善光寺に行ってきました。長野県には何度も何度も行っているのですが、長野市に行ったのは初めてです。駅に着いてお寺に行きますと、その途中の文化的な雰囲気に、本当に驚きました。さっぱりと完成された感じで、しかも盛りだくさんです。おそばに山菜、お土産にギャラリー。立ち寄りたくなるところが多くて困ってしまう経験は、それほど多くありません。そして善光寺は、要塞のような石垣の中に、宿坊を抱え、力強い雰囲気で空間を構成しています。お見事な景観と言うしかありません。 
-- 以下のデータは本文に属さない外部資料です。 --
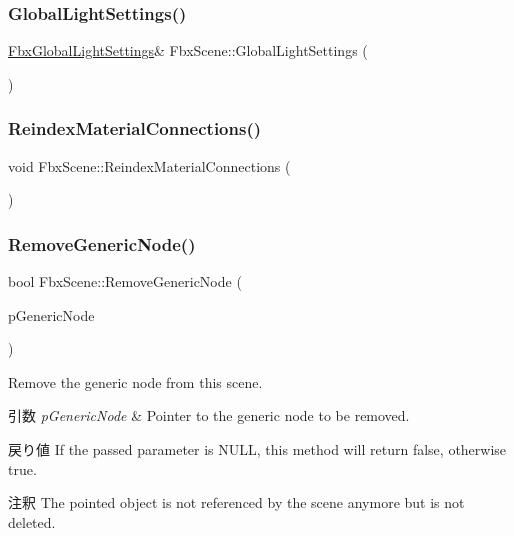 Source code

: \subsubsection{\texorpdfstring{Global\+Light\+Settings()}{GlobalLightSettings()}}
{\footnotesize\ttfamily \hyperlink{class_fbx_global_light_settings}{Fbx\+Global\+Light\+Settings}\& Fbx\+Scene\+::\+Global\+Light\+Settings (\begin{DoxyParamCaption}{ }\end{DoxyParamCaption})}

\mbox{\label{class_fbx_scene_ab36c6e602ec8eb39c9b0934f24a71886}} 
\subsubsection{\texorpdfstring{Reindex\+Material\+Connections()}{ReindexMaterialConnections()}}
{\footnotesize\ttfamily void Fbx\+Scene\+::\+Reindex\+Material\+Connections (\begin{DoxyParamCaption}{ }\end{DoxyParamCaption})}

\mbox{\label{class_fbx_scene_ada01a14ed31636b615d6e95c1f33e2ca}} 
\subsubsection{\texorpdfstring{Remove\+Generic\+Node()}{RemoveGenericNode()}}
{\footnotesize\ttfamily bool Fbx\+Scene\+::\+Remove\+Generic\+Node (\begin{DoxyParamCaption}\item[{\hyperlink{class_fbx_generic_node}{Fbx\+Generic\+Node} $\ast$}]{p\+Generic\+Node }\end{DoxyParamCaption})}

Remove the generic node from this scene. 
\begin{DoxyParams}{引数}
{\em p\+Generic\+Node} & Pointer to the generic node to be removed. \\
\hline
\end{DoxyParams}
\begin{DoxyReturn}{戻り値}
If the passed parameter is {\ttfamily N\+U\+LL}, this method will return {\ttfamily false}, otherwise {\ttfamily true}. 
\end{DoxyReturn}
\begin{DoxyRemark}{注釈}
The pointed object is not referenced by the scene anymore but is not deleted. 
\end{DoxyRemark}
\mbox{\label{class_fbx_scene_a9bbff92d4739c1a39489c8b9178e51b4}} 
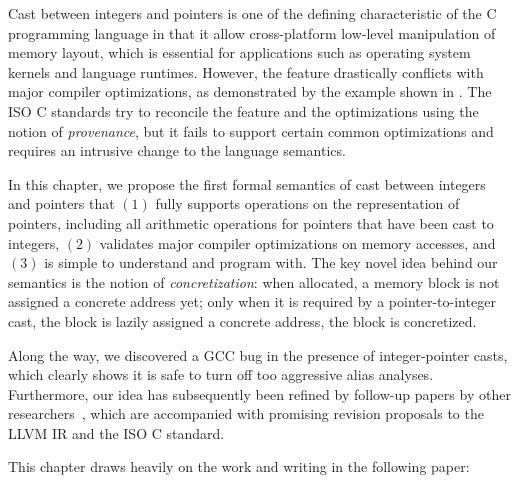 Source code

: Cast between integers and pointers is one of the defining characteristic of the C programming
language in that it allow cross-platform low-level manipulation of memory layout, which is essential
for applications such as operating system kernels and language runtimes.  However, the feature
drastically conflicts with major compiler optimizations, as demonstrated by the example shown in
.  The ISO C standards try to reconcile the feature and the optimizations
using the notion of \emph{provenance}, but it fails to support certain common optimizations and
requires an intrusive change to the language semantics.

In this chapter, we propose the first formal semantics of cast between integers and pointers that
$(1)$ fully supports operations on the representation of pointers, including all arithmetic
operations for pointers that have been cast to integers, $(2)$ validates major compiler
optimizations on memory accesses, and $(3)$ is simple to understand and program with.  The key novel
idea behind our semantics is the notion of \emph{concretization}: when allocated, a memory block is
not assigned a concrete address yet; only when it is required by a pointer-to-integer cast, the
block is lazily assigned a concrete address, \ie{} the block is concretized.

Along the way, we discovered a GCC bug in the presence of integer-pointer casts, which clearly shows
it is safe to turn off too aggressive alias analyses.  Furthermore, our idea has subsequently been
refined by follow-up papers by other researchers~\cite{intptrcast-oopsla,intptrcast-popl}, which are
accompanied with promising revision proposals to the LLVM IR and the ISO C standard.


This chapter draws heavily on the work and writing in the following paper:


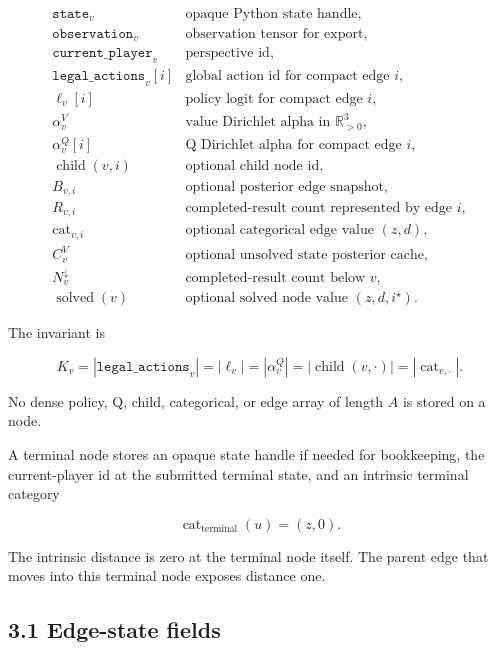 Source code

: \documentclass[11pt]{article}
\newcommand{\R}{\mathbb{R}}
\newcommand{\Child}{\operatorname{child}}
\newcommand{\Solved}{\operatorname{solved}}
\newcommand{\Cat}{\operatorname{cat}}
\begin{document}
\[
\begin{array}{ll}
\texttt{state}_v              & \text{opaque Python state handle},\\
\texttt{observation}_v        & \text{observation tensor for export},\\
\texttt{current\_player}_v    & \text{perspective id},\\
\texttt{legal\_actions}_v[i]  & \text{global action id for compact edge }i,\\
\ell_v[i]                    & \text{policy logit for compact edge }i,\\
\alpha_v^V                   & \text{value Dirichlet alpha in }\R_{>0}^3,\\
\alpha_v^Q[i]                & \text{Q Dirichlet alpha for compact edge }i,\\
\Child(v,i)                  & \text{optional child node id},\\
B_{v,i}                      & \text{optional posterior edge snapshot},\\
R_{v,i}                      & \text{completed-result count represented by edge }i,\\
\Cat_{v,i}                   & \text{optional categorical edge value }(z,d),\\
C^V_v                        & \text{optional unsolved state posterior cache},\\
N^\downarrow_v               & \text{completed-result count below }v,\\
\Solved(v)                   & \text{optional solved node value }(z,d,i^\star).
\end{array}
\]

The invariant is

\[
K_v
=|\texttt{legal\_actions}_v|
=|\ell_v|
=|\alpha_v^Q|
=|\Child(v,\cdot)|
=|\Cat_{v,\cdot}|.
\]

No dense policy, Q, child, categorical, or edge array of length \(A\) is stored
on a node.

A terminal node stores an opaque state handle if needed for bookkeeping, the
current-player id at the submitted terminal state, and an intrinsic terminal
category

\[
\Cat_{\mathrm{terminal}}(u)=(z,0).
\]

The intrinsic distance is zero at the terminal node itself. The parent edge that
moves into this terminal node exposes distance one.

\subsection*{3.1 Edge-state fields}
\end{document}
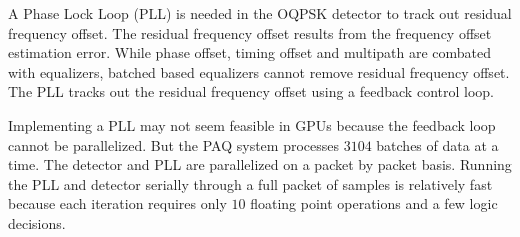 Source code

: A Phase Lock Loop (PLL) is needed in the OQPSK detector to track out residual frequency offset.
The residual frequency offset results from the frequency offset estimation error.
While phase offset, timing offset and multipath are combated with equalizers, batched based equalizers cannot remove residual frequency offset.
The PLL tracks out the residual frequency offset using a feedback control loop.

Implementing a PLL may not seem feasible in GPUs because the feedback loop cannot be parallelized.
But the PAQ system processes $3104$ batches of data at a time.
The detector and PLL are parallelized on a packet by packet basis.
Running the PLL and detector serially through a full packet of samples is relatively fast because each iteration requires only $10$ floating point operations and a few logic decisions. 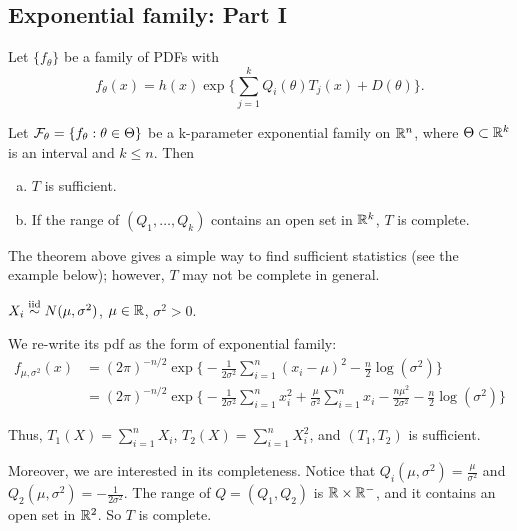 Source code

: \subsection{Exponential family: Part I}
\begin{mydef}
	Let $\{f_\theta\}$ be a family of PDFs with 
	$$f_\theta(x) = h(x)\exp\Big \{  \sum_{j=1}^{k} Q_i(\theta)T_j(x) + D(\theta)  \Big \}.$$
\end{mydef}
\begin{comment}
\begin{remark}
	content...
\end{remark}

\begin{exap}
	content...
\end{exap}

\end{comment}
{\color{blue}
\begin{thm}
	Let $\mathcal{F}_\theta = \{ f_\theta: \theta \in \Theta \}$ be a k-parameter exponential family on $\mathbb{R}^n$, where $\Theta \subset \mathbb{R}^k$ is an interval and $k\leq n$. Then
	\begin{enumerate}[a)]
		\item $T$ is sufficient.
		\item If the range of $(Q_1, \dots, Q_k)$ contains an open set in $\mathbb{R}^k$, $T$ is complete.
	\end{enumerate} 
\end{thm}
}
The theorem above gives a simple way to find sufficient statistics (see the example below); however, $T$ may not be complete in general. 
\begin{exap} 
	$X_i \stackrel{\text{iid}}{\sim} N(\mu, \sigma^2)$, $\mu \in \mathbb{R}$, $\sigma^2 > 0$.
	
	We re-write its pdf as the form of exponential family:
	\begin{align*}
		f_{\mu,\sigma^2} (x) &= (2\pi)^{-n/2} \exp \Big \{  - \frac{1}{2\sigma^2} \sum_{i=1}^n (x_i - \mu)^2 - \frac{n}{2} \log( \sigma^2) \Big \} \\
		&= (2\pi)^{-n/2} \exp \Big \{  - \frac{1}{2\sigma^2} \sum_{i=1}^n x_i^2 + \frac{\mu}{\sigma^2} \sum_{i=1}^n x_i - \frac{n\mu^2}{2\sigma^2} - \frac{n}{2} \log( \sigma^2) \Big \}
	\end{align*}
	
	Thus, $T_1(X) = \sum_{i=1}^n X_i$, $T_2(X) = \sum_{i=1}^n X_i^2$, and $(T_1, T_2)$ is sufficient.
	
	Moreover, we are interested in its completeness. Notice that $Q_i(\mu,\sigma^2) = \frac{\mu}{\sigma^2}$ and $Q_2(\mu,\sigma^2) = -\frac{1}{2\sigma^2}$. The range of $Q = (Q_1, Q_2)$ is $\mathbb{R} \times \mathbb{R}^-$, and it contains an open set in $\mathbb{R}^2$. So $T$ is complete.  
\end{exap}

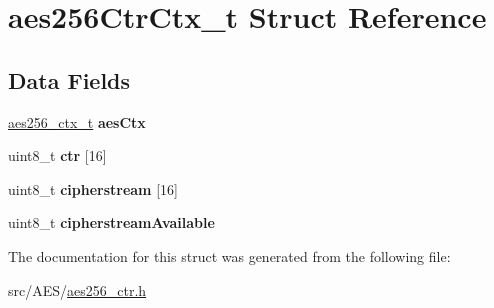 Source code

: \hypertarget{structaes256_ctr_ctx__t}{\section{aes256\+Ctr\+Ctx\+\_\+t Struct Reference}
\label{structaes256_ctr_ctx__t}
}
\subsection*{Data Fields}
\begin{DoxyCompactItemize}
\item 
\hypertarget{structaes256_ctr_ctx__t_a534622294f464c237dcab49728a897d4}{\hyperlink{structaes256__ctx__t}{aes256\+\_\+ctx\+\_\+t} {\bfseries aes\+Ctx}}\label{structaes256_ctr_ctx__t_a534622294f464c237dcab49728a897d4}

\item 
\hypertarget{structaes256_ctr_ctx__t_a5ff3a4c9ddefb040b9dabf2f939dd62a}{uint8\+\_\+t {\bfseries ctr} \mbox{[}16\mbox{]}}\label{structaes256_ctr_ctx__t_a5ff3a4c9ddefb040b9dabf2f939dd62a}

\item 
\hypertarget{structaes256_ctr_ctx__t_a0629c0a9d7eb57c8a2da94f78e1d08a4}{uint8\+\_\+t {\bfseries cipherstream} \mbox{[}16\mbox{]}}\label{structaes256_ctr_ctx__t_a0629c0a9d7eb57c8a2da94f78e1d08a4}

\item 
\hypertarget{structaes256_ctr_ctx__t_a37e06e9c77c1b2ee0bfc01d32cda6e38}{uint8\+\_\+t {\bfseries cipherstream\+Available}}\label{structaes256_ctr_ctx__t_a37e06e9c77c1b2ee0bfc01d32cda6e38}

\end{DoxyCompactItemize}


The documentation for this struct was generated from the following file\+:\begin{DoxyCompactItemize}
\item 
src/\+A\+E\+S/\hyperlink{aes256__ctr_8h}{aes256\+\_\+ctr.\+h}\end{DoxyCompactItemize}
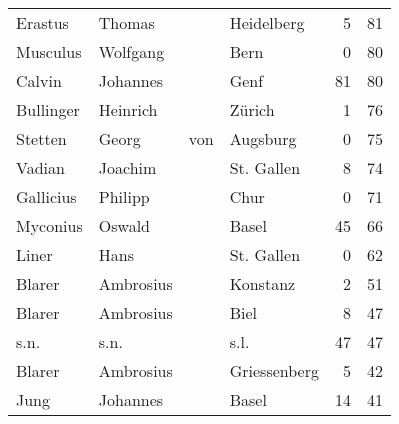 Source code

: \begin{center}
\begin{tiny}
\begin{longtabu}{llllrr}
                  Erastus &                             Thomas &             &                                  Heidelberg &          5 &        81 \\
                 Musculus &                           Wolfgang &             &                                        Bern &          0 &        80 \\
                   Calvin &                           Johannes &             &                                        Genf &         81 &        80 \\
                Bullinger &                           Heinrich &             &                                      Zürich &          1 &        76 \\
                  Stetten &                              Georg &         von &                                    Augsburg &          0 &        75 \\
                   Vadian &                            Joachim &             &                                  St. Gallen &          8 &        74 \\
                Gallicius &                            Philipp &             &                                        Chur &          0 &        71 \\
                 Myconius &                             Oswald &             &                                       Basel &         45 &        66 \\
                    Liner &                               Hans &             &                                  St. Gallen &          0 &        62 \\
                   Blarer &                          Ambrosius &             &                                    Konstanz &          2 &        51 \\
                   Blarer &                          Ambrosius &             &                                        Biel &          8 &        47 \\
                     s.n. &                               s.n. &             &                                        s.l. &         47 &        47 \\
                   Blarer &                          Ambrosius &             &                                Griessenberg &          5 &        42 \\
                     Jung &                           Johannes &             &                                       Basel &         14 &        41 \\

\end{longtabu}
\end{tiny}
\end{center}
 ただ、私が強く興味を抱きましたのは、この古代以来のお寺が天台宗と浄土宗の共同管理下に一応あることです。というのは、真言宗と浄土宗の共同管理下にある当麻寺という奈良県のお寺を訪ねたことがあったからです。こちらも古代以来のお寺で、折口信夫の歴史小説『死者の書』と深い関係があり、独特の雰囲気をかもし出しています。もちろん、それぞれのお寺の事情を詳細に調べてみないとわかりませんが、二つの宗派の共存が、何か古代にもつながりを持つためなのかどうか。最近、日本の思想史を考える機会が多く、とても気になるところなのです。